Trends in online advertising
December 7, 2008 at 12:49 pm | In Trends-Predictions, search | 1 CommentAdvertising has come a long way since its inception. A simple concept of endorsing links to online resources has becoming a dominating factor on the web. But given the state of online advertising now, what is the roadmap and what can we expect in the future.
The answer is of course non trivial and I will only make a fool of myself by trying to predict the answer, but there are certain inferences I have made based on my observation which I shall pen down. I divide the broad category of pc users into prospects and adless users. Prospects are users who are new or ignorant to concept of online advertising, people like my mother who doesn’t know people endorse links for money. This category could also include people who are open to targeted advertising and see a value add with it. These are people who wholeheartedly click on interesting links. The other category I call adless users, users who have been around the internet long enough to understand irrelevant ads and can spot and ignore ads in a page.

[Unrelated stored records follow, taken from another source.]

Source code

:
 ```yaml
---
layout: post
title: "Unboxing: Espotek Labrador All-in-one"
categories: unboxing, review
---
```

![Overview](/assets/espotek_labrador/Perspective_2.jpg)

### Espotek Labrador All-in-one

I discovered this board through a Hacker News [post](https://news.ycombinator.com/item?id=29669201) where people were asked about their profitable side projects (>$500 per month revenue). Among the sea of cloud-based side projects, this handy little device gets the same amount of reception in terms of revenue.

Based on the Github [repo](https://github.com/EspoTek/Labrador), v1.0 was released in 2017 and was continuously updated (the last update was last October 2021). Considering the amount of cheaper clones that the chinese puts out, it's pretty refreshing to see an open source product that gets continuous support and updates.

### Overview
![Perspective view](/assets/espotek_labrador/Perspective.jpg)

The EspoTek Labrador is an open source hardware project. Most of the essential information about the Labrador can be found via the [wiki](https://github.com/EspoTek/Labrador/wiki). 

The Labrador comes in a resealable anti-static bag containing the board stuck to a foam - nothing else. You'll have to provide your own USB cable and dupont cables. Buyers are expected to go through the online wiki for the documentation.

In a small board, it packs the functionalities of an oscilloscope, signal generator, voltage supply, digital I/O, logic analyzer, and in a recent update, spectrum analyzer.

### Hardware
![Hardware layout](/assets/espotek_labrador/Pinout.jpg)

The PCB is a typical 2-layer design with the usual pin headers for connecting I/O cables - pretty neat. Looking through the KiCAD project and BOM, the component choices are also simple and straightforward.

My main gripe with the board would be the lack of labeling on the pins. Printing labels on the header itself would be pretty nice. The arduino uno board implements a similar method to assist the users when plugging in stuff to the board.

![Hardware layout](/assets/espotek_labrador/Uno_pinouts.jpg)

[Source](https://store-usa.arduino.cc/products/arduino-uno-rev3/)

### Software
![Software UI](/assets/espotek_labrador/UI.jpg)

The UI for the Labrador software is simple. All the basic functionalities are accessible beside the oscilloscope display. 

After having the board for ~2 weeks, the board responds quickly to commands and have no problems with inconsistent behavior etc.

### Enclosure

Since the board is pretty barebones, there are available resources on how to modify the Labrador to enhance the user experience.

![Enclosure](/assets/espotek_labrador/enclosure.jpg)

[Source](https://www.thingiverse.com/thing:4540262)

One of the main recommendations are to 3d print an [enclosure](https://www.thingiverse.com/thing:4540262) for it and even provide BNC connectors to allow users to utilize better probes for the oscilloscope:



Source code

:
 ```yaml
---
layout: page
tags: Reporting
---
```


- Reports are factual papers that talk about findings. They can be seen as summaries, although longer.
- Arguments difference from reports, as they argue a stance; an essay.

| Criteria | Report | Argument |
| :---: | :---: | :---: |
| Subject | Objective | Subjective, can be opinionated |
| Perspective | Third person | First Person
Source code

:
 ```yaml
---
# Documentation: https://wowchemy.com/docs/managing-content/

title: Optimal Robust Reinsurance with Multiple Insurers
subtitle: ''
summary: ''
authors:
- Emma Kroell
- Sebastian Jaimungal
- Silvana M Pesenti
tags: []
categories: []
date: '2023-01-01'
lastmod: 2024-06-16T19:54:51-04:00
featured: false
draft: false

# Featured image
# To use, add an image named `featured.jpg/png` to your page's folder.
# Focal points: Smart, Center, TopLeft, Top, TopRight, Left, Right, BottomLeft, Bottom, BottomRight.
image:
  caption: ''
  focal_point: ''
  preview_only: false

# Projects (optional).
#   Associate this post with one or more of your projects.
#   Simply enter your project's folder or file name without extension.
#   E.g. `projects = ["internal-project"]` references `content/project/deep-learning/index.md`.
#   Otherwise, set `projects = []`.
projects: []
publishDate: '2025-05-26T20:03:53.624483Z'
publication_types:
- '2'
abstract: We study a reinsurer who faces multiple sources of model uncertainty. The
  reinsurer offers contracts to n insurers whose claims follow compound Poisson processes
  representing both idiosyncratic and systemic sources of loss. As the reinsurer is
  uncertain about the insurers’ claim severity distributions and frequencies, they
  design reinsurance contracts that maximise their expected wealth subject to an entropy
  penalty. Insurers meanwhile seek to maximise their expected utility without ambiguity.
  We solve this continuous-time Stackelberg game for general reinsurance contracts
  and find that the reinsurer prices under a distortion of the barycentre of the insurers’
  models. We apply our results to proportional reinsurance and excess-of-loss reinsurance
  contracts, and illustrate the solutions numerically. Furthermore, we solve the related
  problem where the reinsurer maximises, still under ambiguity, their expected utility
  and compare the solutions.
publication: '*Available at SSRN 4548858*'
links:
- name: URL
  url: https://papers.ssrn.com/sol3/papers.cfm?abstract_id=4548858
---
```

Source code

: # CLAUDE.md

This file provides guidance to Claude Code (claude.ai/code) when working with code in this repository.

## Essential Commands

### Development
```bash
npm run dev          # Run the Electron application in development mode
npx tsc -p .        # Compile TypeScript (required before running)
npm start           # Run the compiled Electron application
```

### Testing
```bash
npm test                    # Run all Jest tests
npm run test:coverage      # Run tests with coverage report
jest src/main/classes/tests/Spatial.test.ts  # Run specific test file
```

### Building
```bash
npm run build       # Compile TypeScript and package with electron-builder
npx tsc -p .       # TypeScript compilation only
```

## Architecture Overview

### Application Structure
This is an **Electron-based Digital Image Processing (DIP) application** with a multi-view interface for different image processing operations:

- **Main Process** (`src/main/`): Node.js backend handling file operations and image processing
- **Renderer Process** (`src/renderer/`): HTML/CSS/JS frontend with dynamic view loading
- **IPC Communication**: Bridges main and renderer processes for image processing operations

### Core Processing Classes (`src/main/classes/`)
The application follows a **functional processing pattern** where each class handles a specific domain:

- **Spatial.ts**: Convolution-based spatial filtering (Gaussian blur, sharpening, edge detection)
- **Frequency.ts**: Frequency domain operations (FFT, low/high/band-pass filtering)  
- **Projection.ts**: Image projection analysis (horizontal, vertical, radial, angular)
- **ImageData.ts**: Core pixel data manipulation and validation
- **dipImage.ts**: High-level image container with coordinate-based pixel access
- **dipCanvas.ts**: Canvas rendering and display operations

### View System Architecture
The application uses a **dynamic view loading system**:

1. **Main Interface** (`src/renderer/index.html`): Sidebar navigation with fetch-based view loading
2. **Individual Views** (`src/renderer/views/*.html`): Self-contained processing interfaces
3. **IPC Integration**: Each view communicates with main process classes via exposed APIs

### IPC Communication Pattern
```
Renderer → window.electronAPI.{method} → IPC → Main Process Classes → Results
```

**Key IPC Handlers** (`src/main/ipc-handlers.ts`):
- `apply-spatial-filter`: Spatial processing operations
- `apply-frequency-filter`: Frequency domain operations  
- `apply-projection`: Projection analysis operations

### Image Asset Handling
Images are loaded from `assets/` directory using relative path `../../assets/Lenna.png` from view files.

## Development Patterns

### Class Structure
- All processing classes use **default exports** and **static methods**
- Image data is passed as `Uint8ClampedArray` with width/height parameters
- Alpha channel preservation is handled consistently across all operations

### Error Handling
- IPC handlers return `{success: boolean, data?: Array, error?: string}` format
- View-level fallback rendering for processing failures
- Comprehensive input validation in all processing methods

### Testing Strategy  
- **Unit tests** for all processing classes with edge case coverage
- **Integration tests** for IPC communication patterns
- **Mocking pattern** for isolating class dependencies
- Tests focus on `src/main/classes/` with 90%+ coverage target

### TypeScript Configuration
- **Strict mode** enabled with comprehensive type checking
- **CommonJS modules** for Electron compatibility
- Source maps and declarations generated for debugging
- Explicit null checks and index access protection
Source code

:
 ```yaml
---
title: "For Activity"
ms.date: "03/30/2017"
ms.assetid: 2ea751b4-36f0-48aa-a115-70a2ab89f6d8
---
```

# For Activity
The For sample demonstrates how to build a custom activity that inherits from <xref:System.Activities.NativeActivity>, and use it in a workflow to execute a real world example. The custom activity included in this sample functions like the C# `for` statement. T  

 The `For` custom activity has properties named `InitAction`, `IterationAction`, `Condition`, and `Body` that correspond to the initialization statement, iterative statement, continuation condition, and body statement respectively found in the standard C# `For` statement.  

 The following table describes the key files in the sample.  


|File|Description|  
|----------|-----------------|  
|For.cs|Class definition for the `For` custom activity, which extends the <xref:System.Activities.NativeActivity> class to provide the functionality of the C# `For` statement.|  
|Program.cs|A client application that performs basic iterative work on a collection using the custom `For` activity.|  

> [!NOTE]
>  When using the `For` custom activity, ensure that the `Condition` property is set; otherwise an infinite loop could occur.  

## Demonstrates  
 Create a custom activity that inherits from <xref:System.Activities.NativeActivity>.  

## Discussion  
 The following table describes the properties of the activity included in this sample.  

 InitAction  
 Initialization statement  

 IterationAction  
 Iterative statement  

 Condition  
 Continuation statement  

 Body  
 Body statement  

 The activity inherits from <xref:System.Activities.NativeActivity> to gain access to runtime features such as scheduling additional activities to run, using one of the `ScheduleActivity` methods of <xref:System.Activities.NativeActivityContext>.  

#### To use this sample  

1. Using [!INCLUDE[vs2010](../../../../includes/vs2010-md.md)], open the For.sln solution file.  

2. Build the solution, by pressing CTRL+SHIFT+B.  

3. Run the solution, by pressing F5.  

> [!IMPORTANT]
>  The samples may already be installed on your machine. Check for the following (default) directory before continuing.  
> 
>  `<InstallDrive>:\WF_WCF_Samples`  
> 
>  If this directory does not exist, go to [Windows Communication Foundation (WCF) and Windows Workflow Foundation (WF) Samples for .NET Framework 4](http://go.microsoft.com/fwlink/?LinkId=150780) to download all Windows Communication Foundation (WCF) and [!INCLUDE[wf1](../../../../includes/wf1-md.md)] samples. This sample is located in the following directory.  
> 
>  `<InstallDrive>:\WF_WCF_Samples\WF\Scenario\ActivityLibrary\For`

More time a user spends online, the probability of him/her realizing the web is filled with irrelevant ads and over time becoming adless users. As a result, almost all users tend to move towards becoming adless users. This is dangerous for marketers, ad companies, publishers etc as there is a whole eco system depending solely depending on money made out of ads. As new users discover the web, their prospect phase is what publishers can hope to cash in on, but eventually the shift will happen. What happens then ?
Search engines are arguably the best places for advertising and probably the best place for demonstrating the phenomenon I call intrusive or endorsed content. Take the example below.

Ads will stop being sidekicks and move into the foreground, I have shown the shift pictorically. Payperpost got the next concept right, people wont read ads, but social media yes, so pay people to write about your product/service etc. More results on search engines will be endoresed and most of them already are, how do you know a review you are reading of some product isnt already endorsed. Now here is the strangeloop bit, you could say you will search for bad reviews instead of good like this. It wont take long for the advertisers to see this trend as well and then pay for people to write moderately bad reviews inturn endorsing the product. You know that they know that you are looking for bad reviews !!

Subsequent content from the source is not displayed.